On Fri, May 15, 2020 at 01:17:32PM +0200, Peter Zijlstra wrote:
> On Fri, May 15, 2020 at 09:47:40AM +0100, Mel Gorman wrote:
> 
> > However, the wakeups are so rapid that the wakeup
> > happens while the server is descheduling. That forces the waker to spin
> > on smp_cond_load_acquire for longer. In this case, it can be cheaper to
> > add the task to the rq->wake_list even if that potentially requires an IPI.
> 
> Right, I think Rik ran into that as well at some point.

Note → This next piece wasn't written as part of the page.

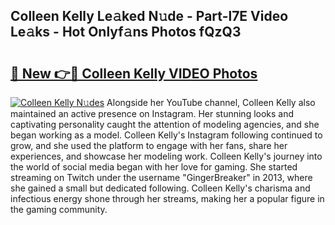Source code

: ## Colleen Kelly Le𝚊ked N𝚞de - Part-l7E Video Le𝚊ks - Hot Onlyf𝚊ns Photos fQzQ3

# <h2><a href="http://ac13022.deff.icu/?id=Colleen+Kelly">🔗 New 👉🔴 Colleen Kelly VIDEO Photos</a></h2>

[![Colleen Kelly N𝚞des](https://i.imgur.com/rIISA9y.gif)](http://ac13022.deff.icu/?id=Colleen+Kelly)
Alongside her YouTube channel, Colleen Kelly also maintained an active presence on Instagram. Her stunning looks and captivating personality caught the attention of modeling agencies, and she began working as a model. Colleen Kelly's Instagram following continued to grow, and she used the platform to engage with her fans, share her experiences, and showcase her modeling work. Colleen Kelly's journey into the world of social media began with her love for gaming. She started streaming on Twitch under the username "GingerBreaker" in 2013, where she gained a small but dedicated following. Colleen Kelly's charisma and infectious energy shone through her streams, making her a popular figure in the gaming community.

He wanted to
> make ->on_cpu do a hand-off, but simply queueing the wakeup on the prev
> cpu (which is currently in the middle of schedule()) should be an easier
> proposition.
> 
> Maybe something like this untested thing... could explode most mighty,
> didn't thing too hard.
> 
> ---
> diff --git a/kernel/sched/core.c b/kernel/sched/core.c
> index fa6c19d38e82..c07b92a0ee5d 100644
> --- a/kernel/sched/core.c
> +++ b/kernel/sched/core.c
> @@ -2312,7 +2312,7 @@ static void wake_csd_func(void *info)
>  	sched_ttwu_pending();
>  }
>  
> -static void ttwu_queue_remote(struct task_struct *p, int cpu, int wake_flags)
> +static void __ttwu_queue_remote(struct task_struct *p, int cpu, int wake_flags)
>  {
>  	struct rq *rq = cpu_rq(cpu);
>  
> @@ -2354,6 +2354,17 @@ bool cpus_share_cache(int this_cpu, int that_cpu)
>  {
>  	return per_cpu(sd_llc_id, this_cpu) == per_cpu(sd_llc_id, that_cpu);
>  }
> +
> +static bool ttwu_queue_remote(struct task_struct *p, int cpu, int wake_flags)
> +{
> +	if (sched_feat(TTWU_QUEUE) && !cpus_share_cache(smp_processor_id(), cpu)) {
> +		sched_clock_cpu(cpu); /* Sync clocks across CPUs */
> +		__ttwu_queue_remote(p, cpu, wake_flags);
> +		return true;
> +	}
> +
> +	return false;
> +}
>  #endif /* CONFIG_SMP */
>  
>  static void ttwu_queue(struct task_struct *p, int cpu, int wake_flags)
> @@ -2362,11 +2373,8 @@ static void ttwu_queue(struct task_struct *p, int cpu, int wake_flags)
>  	struct rq_flags rf;
>  
>  #if defined(CONFIG_SMP)
> -	if (sched_feat(TTWU_QUEUE) && !cpus_share_cache(smp_processor_id(), cpu)) {
> -		sched_clock_cpu(cpu); /* Sync clocks across CPUs */
> -		ttwu_queue_remote(p, cpu, wake_flags);
> +	if (ttwu_queue_remote(p, cpu, wake_flags))
>  		return;
> -	}
>  #endif
>  
>  	rq_lock(rq, &rf);
> @@ -2550,7 +2558,15 @@ try_to_wake_up(struct task_struct *p, unsigned int state, int wake_flags)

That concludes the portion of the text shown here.